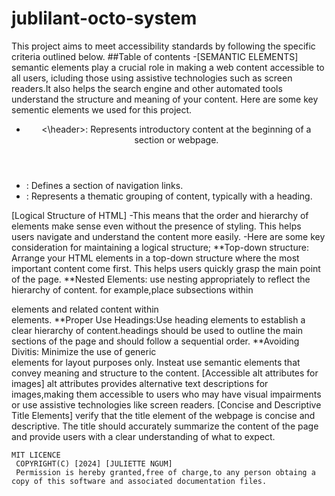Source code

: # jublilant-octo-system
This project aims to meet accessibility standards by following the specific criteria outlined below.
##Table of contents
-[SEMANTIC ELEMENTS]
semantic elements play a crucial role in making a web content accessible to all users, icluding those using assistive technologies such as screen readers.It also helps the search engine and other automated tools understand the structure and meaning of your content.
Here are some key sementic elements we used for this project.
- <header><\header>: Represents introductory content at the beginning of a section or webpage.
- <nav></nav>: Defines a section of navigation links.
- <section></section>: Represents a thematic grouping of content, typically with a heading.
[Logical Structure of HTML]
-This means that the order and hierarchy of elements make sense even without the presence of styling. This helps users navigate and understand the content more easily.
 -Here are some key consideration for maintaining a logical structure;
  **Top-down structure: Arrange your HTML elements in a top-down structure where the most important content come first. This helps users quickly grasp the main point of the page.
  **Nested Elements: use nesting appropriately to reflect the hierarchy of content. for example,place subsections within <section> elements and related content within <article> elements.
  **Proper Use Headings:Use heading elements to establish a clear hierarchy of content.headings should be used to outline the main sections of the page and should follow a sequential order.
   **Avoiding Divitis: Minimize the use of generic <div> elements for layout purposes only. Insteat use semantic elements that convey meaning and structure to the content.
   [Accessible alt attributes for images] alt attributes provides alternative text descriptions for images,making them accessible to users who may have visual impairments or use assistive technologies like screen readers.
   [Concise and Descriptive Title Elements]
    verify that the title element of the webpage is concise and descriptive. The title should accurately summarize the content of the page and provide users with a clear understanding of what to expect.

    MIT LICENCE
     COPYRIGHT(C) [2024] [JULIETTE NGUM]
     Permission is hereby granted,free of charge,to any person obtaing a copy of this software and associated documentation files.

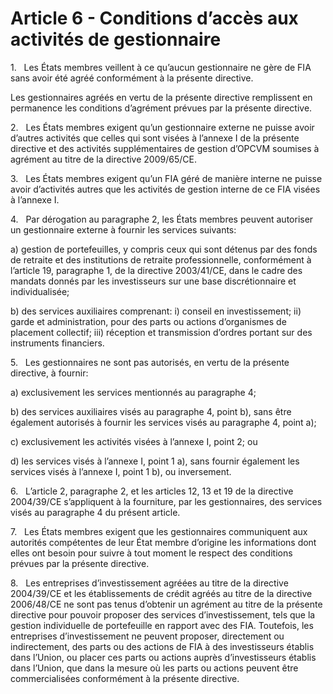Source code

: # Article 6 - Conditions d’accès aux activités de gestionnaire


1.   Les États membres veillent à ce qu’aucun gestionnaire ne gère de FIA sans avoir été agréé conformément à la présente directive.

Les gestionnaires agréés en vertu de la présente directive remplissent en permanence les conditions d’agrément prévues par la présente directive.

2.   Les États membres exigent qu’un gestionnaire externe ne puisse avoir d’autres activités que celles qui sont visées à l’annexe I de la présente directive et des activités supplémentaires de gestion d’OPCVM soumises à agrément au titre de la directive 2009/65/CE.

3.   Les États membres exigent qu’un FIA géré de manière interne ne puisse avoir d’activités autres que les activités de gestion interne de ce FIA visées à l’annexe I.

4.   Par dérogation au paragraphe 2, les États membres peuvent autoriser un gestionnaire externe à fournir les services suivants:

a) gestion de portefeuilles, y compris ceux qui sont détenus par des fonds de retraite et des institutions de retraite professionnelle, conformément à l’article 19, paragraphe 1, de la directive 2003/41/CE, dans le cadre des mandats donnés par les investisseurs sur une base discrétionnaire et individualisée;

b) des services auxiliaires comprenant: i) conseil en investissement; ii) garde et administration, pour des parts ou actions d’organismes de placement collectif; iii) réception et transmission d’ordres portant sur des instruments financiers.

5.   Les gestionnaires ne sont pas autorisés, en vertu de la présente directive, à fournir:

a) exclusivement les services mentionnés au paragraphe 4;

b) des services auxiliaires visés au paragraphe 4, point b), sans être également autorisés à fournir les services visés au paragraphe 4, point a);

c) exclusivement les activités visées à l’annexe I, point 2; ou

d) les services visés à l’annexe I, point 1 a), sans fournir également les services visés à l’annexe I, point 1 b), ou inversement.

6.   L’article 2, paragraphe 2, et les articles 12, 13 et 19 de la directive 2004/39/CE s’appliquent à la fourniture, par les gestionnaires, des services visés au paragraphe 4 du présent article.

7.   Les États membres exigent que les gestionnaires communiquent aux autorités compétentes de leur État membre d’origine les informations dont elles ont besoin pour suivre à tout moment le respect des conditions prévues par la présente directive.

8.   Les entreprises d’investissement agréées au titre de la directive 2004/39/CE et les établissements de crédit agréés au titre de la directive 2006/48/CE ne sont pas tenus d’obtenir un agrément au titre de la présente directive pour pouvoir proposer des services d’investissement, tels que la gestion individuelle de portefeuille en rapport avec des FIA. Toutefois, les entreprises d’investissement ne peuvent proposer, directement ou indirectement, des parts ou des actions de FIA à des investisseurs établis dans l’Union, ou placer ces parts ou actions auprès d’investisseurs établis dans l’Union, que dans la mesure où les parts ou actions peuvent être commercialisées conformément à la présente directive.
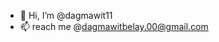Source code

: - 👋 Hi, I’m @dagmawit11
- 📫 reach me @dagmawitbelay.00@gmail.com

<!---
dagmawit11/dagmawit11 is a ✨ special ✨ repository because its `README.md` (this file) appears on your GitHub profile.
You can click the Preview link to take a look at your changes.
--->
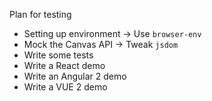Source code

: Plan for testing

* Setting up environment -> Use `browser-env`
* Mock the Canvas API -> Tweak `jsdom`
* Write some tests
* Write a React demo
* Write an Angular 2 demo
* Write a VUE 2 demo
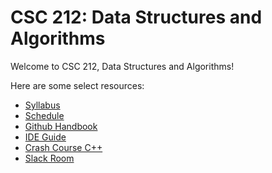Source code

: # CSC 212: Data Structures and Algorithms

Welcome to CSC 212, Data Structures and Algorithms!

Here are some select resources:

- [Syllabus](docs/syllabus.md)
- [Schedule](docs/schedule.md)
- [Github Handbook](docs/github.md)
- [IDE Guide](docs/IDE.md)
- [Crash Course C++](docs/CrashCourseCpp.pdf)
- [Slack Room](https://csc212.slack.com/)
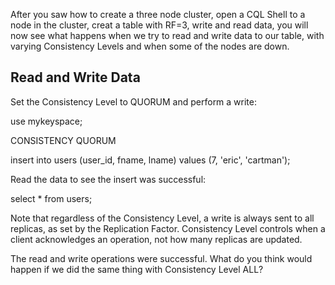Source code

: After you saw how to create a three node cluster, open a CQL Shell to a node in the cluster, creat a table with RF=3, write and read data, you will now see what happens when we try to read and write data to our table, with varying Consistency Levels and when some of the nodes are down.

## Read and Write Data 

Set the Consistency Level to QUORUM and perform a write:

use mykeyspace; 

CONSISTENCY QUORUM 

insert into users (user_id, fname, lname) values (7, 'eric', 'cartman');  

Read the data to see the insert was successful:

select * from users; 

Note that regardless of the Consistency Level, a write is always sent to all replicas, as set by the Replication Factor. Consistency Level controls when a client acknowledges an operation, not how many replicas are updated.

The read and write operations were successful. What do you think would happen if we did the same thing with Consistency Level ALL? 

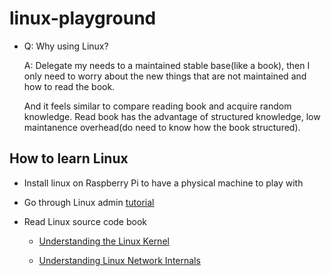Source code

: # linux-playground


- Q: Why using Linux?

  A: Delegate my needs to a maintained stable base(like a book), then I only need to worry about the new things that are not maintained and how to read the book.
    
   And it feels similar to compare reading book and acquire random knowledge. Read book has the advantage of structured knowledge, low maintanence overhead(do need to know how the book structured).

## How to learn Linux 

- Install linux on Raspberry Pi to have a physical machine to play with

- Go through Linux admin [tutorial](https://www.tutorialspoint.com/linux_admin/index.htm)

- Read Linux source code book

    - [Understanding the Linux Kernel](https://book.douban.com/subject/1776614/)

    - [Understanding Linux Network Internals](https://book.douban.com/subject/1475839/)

=-=-=-=-=

• [Task description]
Drop every picture, then write out the remaining entries above exactly as they appear.

• [Solution for this exercise]
Source code

: # jublilant-octo-system
This project aims to meet accessibility standards by following the specific criteria outlined below.
##Table of contents
-[SEMANTIC ELEMENTS]
semantic elements play a crucial role in making a web content accessible to all users, icluding those using assistive technologies such as screen readers.It also helps the search engine and other automated tools understand the structure and meaning of your content.
Here are some key sementic elements we used for this project.
- <header><\header>: Represents introductory content at the beginning of a section or webpage.
- <nav></nav>: Defines a section of navigation links.
- <section></section>: Represents a thematic grouping of content, typically with a heading.
[Logical Structure of HTML]
-This means that the order and hierarchy of elements make sense even without the presence of styling. This helps users navigate and understand the content more easily.
 -Here are some key consideration for maintaining a logical structure;
  **Top-down structure: Arrange your HTML elements in a top-down structure where the most important content come first. This helps users quickly grasp the main point of the page.
  **Nested Elements: use nesting appropriately to reflect the hierarchy of content. for example,place subsections within <section> elements and related content within <article> elements.
  **Proper Use Headings:Use heading elements to establish a clear hierarchy of content.headings should be used to outline the main sections of the page and should follow a sequential order.
   **Avoiding Divitis: Minimize the use of generic <div> elements for layout purposes only. Insteat use semantic elements that convey meaning and structure to the content.
   [Accessible alt attributes for images] alt attributes provides alternative text descriptions for images,making them accessible to users who may have visual impairments or use assistive technologies like screen readers.
   [Concise and Descriptive Title Elements]
    verify that the title element of the webpage is concise and descriptive. The title should accurately summarize the content of the page and provide users with a clear understanding of what to expect.

    MIT LICENCE
     COPYRIGHT(C) [2024] [JULIETTE NGUM]
     Permission is hereby granted,free of charge,to any person obtaing a copy of this software and associated documentation files.

Source code

: # Article 6 - Conditions d’accès aux activités de gestionnaire


1.   Les États membres veillent à ce qu’aucun gestionnaire ne gère de FIA sans avoir été agréé conformément à la présente directive.

Les gestionnaires agréés en vertu de la présente directive remplissent en permanence les conditions d’agrément prévues par la présente directive.

2.   Les États membres exigent qu’un gestionnaire externe ne puisse avoir d’autres activités que celles qui sont visées à l’annexe I de la présente directive et des activités supplémentaires de gestion d’OPCVM soumises à agrément au titre de la directive 2009/65/CE.

3.   Les États membres exigent qu’un FIA géré de manière interne ne puisse avoir d’activités autres que les activités de gestion interne de ce FIA visées à l’annexe I.

4.   Par dérogation au paragraphe 2, les États membres peuvent autoriser un gestionnaire externe à fournir les services suivants:

a) gestion de portefeuilles, y compris ceux qui sont détenus par des fonds de retraite et des institutions de retraite professionnelle, conformément à l’article 19, paragraphe 1, de la directive 2003/41/CE, dans le cadre des mandats donnés par les investisseurs sur une base discrétionnaire et individualisée;

b) des services auxiliaires comprenant: i) conseil en investissement; ii) garde et administration, pour des parts ou actions d’organismes de placement collectif; iii) réception et transmission d’ordres portant sur des instruments financiers.

5.   Les gestionnaires ne sont pas autorisés, en vertu de la présente directive, à fournir:

a) exclusivement les services mentionnés au paragraphe 4;

b) des services auxiliaires visés au paragraphe 4, point b), sans être également autorisés à fournir les services visés au paragraphe 4, point a);

c) exclusivement les activités visées à l’annexe I, point 2; ou

d) les services visés à l’annexe I, point 1 a), sans fournir également les services visés à l’annexe I, point 1 b), ou inversement.

6.   L’article 2, paragraphe 2, et les articles 12, 13 et 19 de la directive 2004/39/CE s’appliquent à la fourniture, par les gestionnaires, des services visés au paragraphe 4 du présent article.

7.   Les États membres exigent que les gestionnaires communiquent aux autorités compétentes de leur État membre d’origine les informations dont elles ont besoin pour suivre à tout moment le respect des conditions prévues par la présente directive.

8.   Les entreprises d’investissement agréées au titre de la directive 2004/39/CE et les établissements de crédit agréés au titre de la directive 2006/48/CE ne sont pas tenus d’obtenir un agrément au titre de la présente directive pour pouvoir proposer des services d’investissement, tels que la gestion individuelle de portefeuille en rapport avec des FIA. Toutefois, les entreprises d’investissement ne peuvent proposer, directement ou indirectement, des parts ou des actions de FIA à des investisseurs établis dans l’Union, ou placer ces parts ou actions auprès d’investisseurs établis dans l’Union, que dans la mesure où les parts ou actions peuvent être commercialisées conformément à la présente directive.
Source code

: - 👋 Hi, I’m @dagmawit11
- 📫 reach me @dagmawitbelay.00@gmail.com

<!---
dagmawit11/dagmawit11 is a ✨ special ✨ repository because its `README.md` (this file) appears on your GitHub profile.
You can click the Preview link to take a look at your changes.
--->
Source code

: Plan for testing

* Setting up environment -> Use `browser-env`
* Mock the Canvas API -> Tweak `jsdom`
* Write some tests
* Write a React demo
* Write an Angular 2 demo
* Write a VUE 2 demo
Source code

: # CSC 212: Data Structures and Algorithms

Welcome to CSC 212, Data Structures and Algorithms!

Here are some select resources:

- [Syllabus](docs/syllabus.md)
- [Schedule](docs/schedule.md)
- [Github Handbook](docs/github.md)
- [IDE Guide](docs/IDE.md)
- [Crash Course C++](docs/CrashCourseCpp.pdf)
- [Slack Room](https://csc212.slack.com/)
Source code

: After you saw how to create a three node cluster, open a CQL Shell to a node in the cluster, creat a table with RF=3, write and read data, you will now see what happens when we try to read and write data to our table, with varying Consistency Levels and when some of the nodes are down.

## Read and Write Data 

Set the Consistency Level to QUORUM and perform a write:

use mykeyspace; 

CONSISTENCY QUORUM 

insert into users (user_id, fname, lname) values (7, 'eric', 'cartman');  

Read the data to see the insert was successful:

select * from users; 

Note that regardless of the Consistency Level, a write is always sent to all replicas, as set by the Replication Factor. Consistency Level controls when a client acknowledges an operation, not how many replicas are updated.

The read and write operations were successful. What do you think would happen if we did the same thing with Consistency Level ALL? 

Source code

: # linux-playground


- Q: Why using Linux?

  A: Delegate my needs to a maintained stable base(like a book), then I only need to worry about the new things that are not maintained and how to read the book.
    
   And it feels similar to compare reading book and acquire random knowledge. Read book has the advantage of structured knowledge, low maintanence overhead(do need to know how the book structured).

## How to learn Linux 

- Install linux on Raspberry Pi to have a physical machine to play with

- Go through Linux admin [tutorial](https://www.tutorialspoint.com/linux_admin/index.htm)

- Read Linux source code book

    - [Understanding the Linux Kernel](https://book.douban.com/subject/1776614/)

    - [Understanding Linux Network Internals](https://book.douban.com/subject/1475839/)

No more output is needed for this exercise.